BRIEF:
I'd like the entire listing output verbatim, apart from the pictures.

RECORDS SUPPLIED:

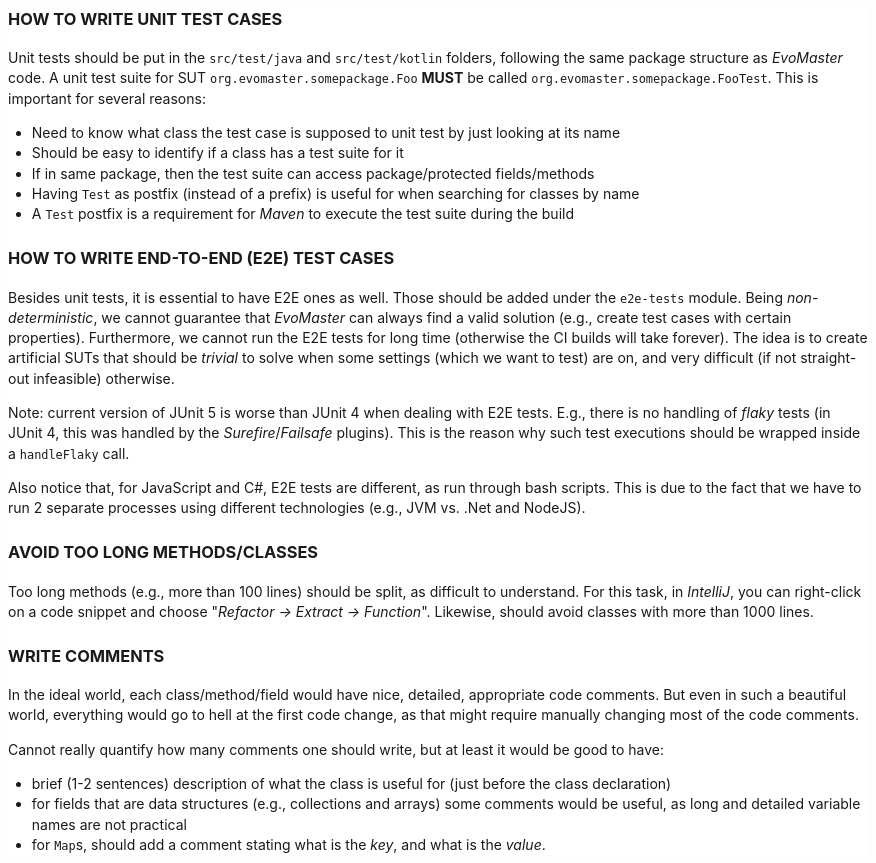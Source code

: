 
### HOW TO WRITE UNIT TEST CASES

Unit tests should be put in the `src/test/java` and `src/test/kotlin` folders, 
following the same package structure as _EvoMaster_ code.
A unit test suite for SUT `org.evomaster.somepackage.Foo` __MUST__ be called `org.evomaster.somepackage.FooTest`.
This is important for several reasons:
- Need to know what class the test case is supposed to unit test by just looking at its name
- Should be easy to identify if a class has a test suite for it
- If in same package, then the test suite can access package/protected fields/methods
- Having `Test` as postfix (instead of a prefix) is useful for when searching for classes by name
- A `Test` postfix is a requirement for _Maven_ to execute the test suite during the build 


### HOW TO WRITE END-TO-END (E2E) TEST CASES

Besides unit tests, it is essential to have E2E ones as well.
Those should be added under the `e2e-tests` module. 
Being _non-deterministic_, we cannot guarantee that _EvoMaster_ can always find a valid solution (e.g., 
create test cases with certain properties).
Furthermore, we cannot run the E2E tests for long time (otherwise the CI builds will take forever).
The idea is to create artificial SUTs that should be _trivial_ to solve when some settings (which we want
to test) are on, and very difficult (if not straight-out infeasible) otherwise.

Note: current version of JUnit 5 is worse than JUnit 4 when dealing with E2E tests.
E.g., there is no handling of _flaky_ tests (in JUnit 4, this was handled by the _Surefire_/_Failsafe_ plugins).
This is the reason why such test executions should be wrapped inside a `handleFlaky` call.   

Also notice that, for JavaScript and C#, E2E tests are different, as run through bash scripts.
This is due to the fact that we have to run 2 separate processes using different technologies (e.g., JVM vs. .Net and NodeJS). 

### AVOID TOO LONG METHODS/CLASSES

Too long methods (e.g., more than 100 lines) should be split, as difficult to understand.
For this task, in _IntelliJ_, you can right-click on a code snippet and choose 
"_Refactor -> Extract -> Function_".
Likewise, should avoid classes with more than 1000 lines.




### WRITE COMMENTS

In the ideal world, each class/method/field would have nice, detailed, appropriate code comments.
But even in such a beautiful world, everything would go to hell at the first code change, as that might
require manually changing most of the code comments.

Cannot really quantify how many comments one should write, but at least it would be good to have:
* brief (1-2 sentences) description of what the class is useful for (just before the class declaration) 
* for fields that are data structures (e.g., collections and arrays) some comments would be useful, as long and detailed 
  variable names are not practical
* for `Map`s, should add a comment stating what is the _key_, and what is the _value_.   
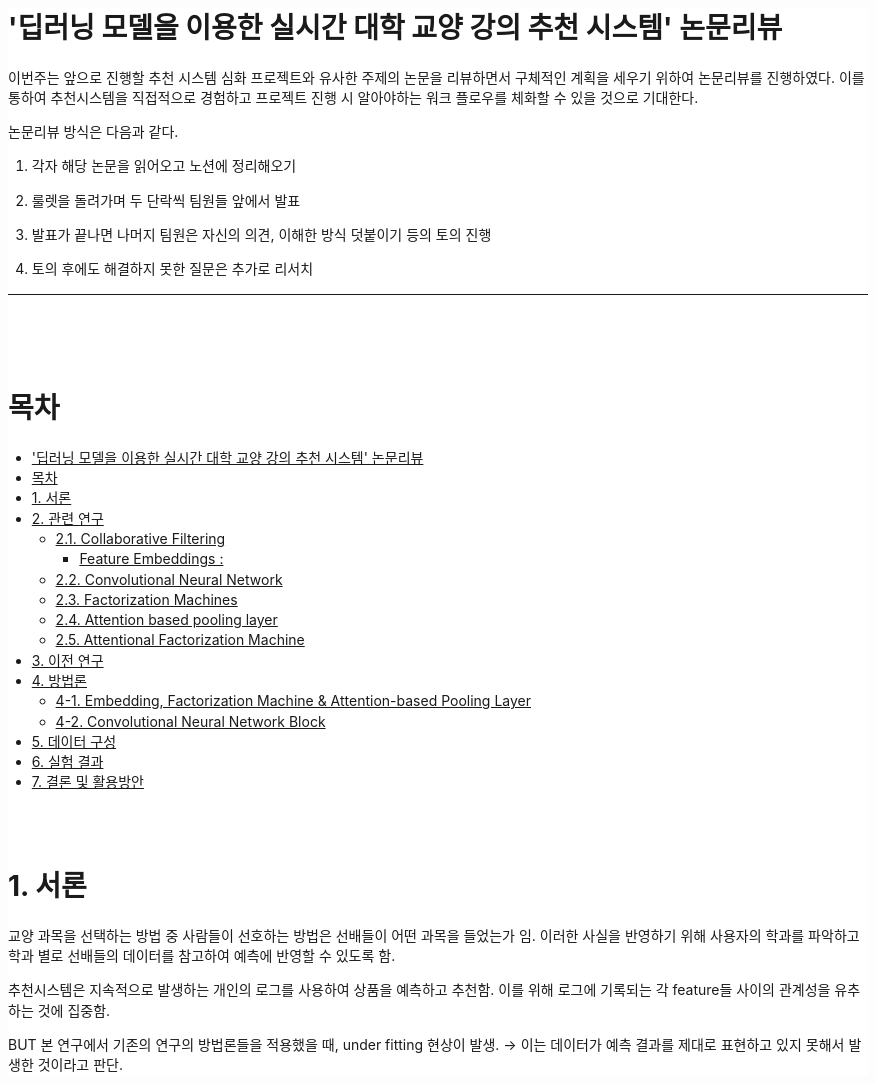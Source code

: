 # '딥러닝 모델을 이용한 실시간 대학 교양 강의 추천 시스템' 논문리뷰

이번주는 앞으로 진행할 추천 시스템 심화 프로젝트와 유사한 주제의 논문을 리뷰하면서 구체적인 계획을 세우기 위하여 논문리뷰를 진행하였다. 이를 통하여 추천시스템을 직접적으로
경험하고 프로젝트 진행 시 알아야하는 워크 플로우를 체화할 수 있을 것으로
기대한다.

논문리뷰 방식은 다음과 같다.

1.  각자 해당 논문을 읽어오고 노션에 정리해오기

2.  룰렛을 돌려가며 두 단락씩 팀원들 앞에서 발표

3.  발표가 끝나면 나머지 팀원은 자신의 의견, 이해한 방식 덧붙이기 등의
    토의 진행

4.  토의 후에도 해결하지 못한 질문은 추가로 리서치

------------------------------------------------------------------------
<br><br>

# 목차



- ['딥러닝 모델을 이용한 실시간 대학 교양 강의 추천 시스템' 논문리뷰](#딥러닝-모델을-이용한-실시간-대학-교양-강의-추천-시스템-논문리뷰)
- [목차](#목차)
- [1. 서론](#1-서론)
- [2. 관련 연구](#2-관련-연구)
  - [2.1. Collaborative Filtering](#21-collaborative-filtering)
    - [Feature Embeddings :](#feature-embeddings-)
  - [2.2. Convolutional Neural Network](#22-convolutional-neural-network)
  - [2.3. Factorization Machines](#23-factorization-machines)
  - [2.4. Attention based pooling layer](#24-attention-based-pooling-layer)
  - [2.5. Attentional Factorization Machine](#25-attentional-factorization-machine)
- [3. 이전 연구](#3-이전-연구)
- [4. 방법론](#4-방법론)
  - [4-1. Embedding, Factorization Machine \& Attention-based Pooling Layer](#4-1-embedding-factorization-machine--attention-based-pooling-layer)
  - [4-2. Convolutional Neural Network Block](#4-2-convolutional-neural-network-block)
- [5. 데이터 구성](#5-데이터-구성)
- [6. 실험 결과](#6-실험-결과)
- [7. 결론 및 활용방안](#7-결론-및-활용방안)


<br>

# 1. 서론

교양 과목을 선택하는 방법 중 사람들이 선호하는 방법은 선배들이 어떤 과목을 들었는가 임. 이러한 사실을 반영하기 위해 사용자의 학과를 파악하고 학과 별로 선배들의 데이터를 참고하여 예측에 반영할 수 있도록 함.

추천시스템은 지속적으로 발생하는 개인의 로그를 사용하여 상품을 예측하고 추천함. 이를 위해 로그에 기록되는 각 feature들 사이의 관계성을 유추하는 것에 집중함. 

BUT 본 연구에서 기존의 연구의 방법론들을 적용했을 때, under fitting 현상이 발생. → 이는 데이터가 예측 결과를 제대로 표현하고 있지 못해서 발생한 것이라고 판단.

EXERCISE ANSWER:
Source code

: 
### HOW TO WRITE UNIT TEST CASES

Unit tests should be put in the `src/test/java` and `src/test/kotlin` folders, 
following the same package structure as _EvoMaster_ code.
A unit test suite for SUT `org.evomaster.somepackage.Foo` __MUST__ be called `org.evomaster.somepackage.FooTest`.
This is important for several reasons:
- Need to know what class the test case is supposed to unit test by just looking at its name
- Should be easy to identify if a class has a test suite for it
- If in same package, then the test suite can access package/protected fields/methods
- Having `Test` as postfix (instead of a prefix) is useful for when searching for classes by name
- A `Test` postfix is a requirement for _Maven_ to execute the test suite during the build 


### HOW TO WRITE END-TO-END (E2E) TEST CASES

Besides unit tests, it is essential to have E2E ones as well.
Those should be added under the `e2e-tests` module. 
Being _non-deterministic_, we cannot guarantee that _EvoMaster_ can always find a valid solution (e.g., 
create test cases with certain properties).
Furthermore, we cannot run the E2E tests for long time (otherwise the CI builds will take forever).
The idea is to create artificial SUTs that should be _trivial_ to solve when some settings (which we want
to test) are on, and very difficult (if not straight-out infeasible) otherwise.

Note: current version of JUnit 5 is worse than JUnit 4 when dealing with E2E tests.
E.g., there is no handling of _flaky_ tests (in JUnit 4, this was handled by the _Surefire_/_Failsafe_ plugins).
This is the reason why such test executions should be wrapped inside a `handleFlaky` call.   

Also notice that, for JavaScript and C#, E2E tests are different, as run through bash scripts.
This is due to the fact that we have to run 2 separate processes using different technologies (e.g., JVM vs. .Net and NodeJS). 

### AVOID TOO LONG METHODS/CLASSES

Too long methods (e.g., more than 100 lines) should be split, as difficult to understand.
For this task, in _IntelliJ_, you can right-click on a code snippet and choose 
"_Refactor -> Extract -> Function_".
Likewise, should avoid classes with more than 1000 lines.




### WRITE COMMENTS

In the ideal world, each class/method/field would have nice, detailed, appropriate code comments.
But even in such a beautiful world, everything would go to hell at the first code change, as that might
require manually changing most of the code comments.

Cannot really quantify how many comments one should write, but at least it would be good to have:
* brief (1-2 sentences) description of what the class is useful for (just before the class declaration) 
* for fields that are data structures (e.g., collections and arrays) some comments would be useful, as long and detailed 
  variable names are not practical
* for `Map`s, should add a comment stating what is the _key_, and what is the _value_.   
Source code

: # '딥러닝 모델을 이용한 실시간 대학 교양 강의 추천 시스템' 논문리뷰

이번주는 앞으로 진행할 추천 시스템 심화 프로젝트와 유사한 주제의 논문을 리뷰하면서 구체적인 계획을 세우기 위하여 논문리뷰를 진행하였다. 이를 통하여 추천시스템을 직접적으로
경험하고 프로젝트 진행 시 알아야하는 워크 플로우를 체화할 수 있을 것으로
기대한다.

논문리뷰 방식은 다음과 같다.

1.  각자 해당 논문을 읽어오고 노션에 정리해오기

2.  룰렛을 돌려가며 두 단락씩 팀원들 앞에서 발표

3.  발표가 끝나면 나머지 팀원은 자신의 의견, 이해한 방식 덧붙이기 등의
    토의 진행

4.  토의 후에도 해결하지 못한 질문은 추가로 리서치

------------------------------------------------------------------------
<br><br>

# 목차



- ['딥러닝 모델을 이용한 실시간 대학 교양 강의 추천 시스템' 논문리뷰](#딥러닝-모델을-이용한-실시간-대학-교양-강의-추천-시스템-논문리뷰)
- [목차](#목차)
- [1. 서론](#1-서론)
- [2. 관련 연구](#2-관련-연구)
  - [2.1. Collaborative Filtering](#21-collaborative-filtering)
    - [Feature Embeddings :](#feature-embeddings-)
  - [2.2. Convolutional Neural Network](#22-convolutional-neural-network)
  - [2.3. Factorization Machines](#23-factorization-machines)
  - [2.4. Attention based pooling layer](#24-attention-based-pooling-layer)
  - [2.5. Attentional Factorization Machine](#25-attentional-factorization-machine)
- [3. 이전 연구](#3-이전-연구)
- [4. 방법론](#4-방법론)
  - [4-1. Embedding, Factorization Machine \& Attention-based Pooling Layer](#4-1-embedding-factorization-machine--attention-based-pooling-layer)
  - [4-2. Convolutional Neural Network Block](#4-2-convolutional-neural-network-block)
- [5. 데이터 구성](#5-데이터-구성)
- [6. 실험 결과](#6-실험-결과)
- [7. 결론 및 활용방안](#7-결론-및-활용방안)


<br>

# 1. 서론

교양 과목을 선택하는 방법 중 사람들이 선호하는 방법은 선배들이 어떤 과목을 들었는가 임. 이러한 사실을 반영하기 위해 사용자의 학과를 파악하고 학과 별로 선배들의 데이터를 참고하여 예측에 반영할 수 있도록 함.

추천시스템은 지속적으로 발생하는 개인의 로그를 사용하여 상품을 예측하고 추천함. 이를 위해 로그에 기록되는 각 feature들 사이의 관계성을 유추하는 것에 집중함. 

BUT 본 연구에서 기존의 연구의 방법론들을 적용했을 때, under fitting 현상이 발생. → 이는 데이터가 예측 결과를 제대로 표현하고 있지 못해서 발생한 것이라고 판단.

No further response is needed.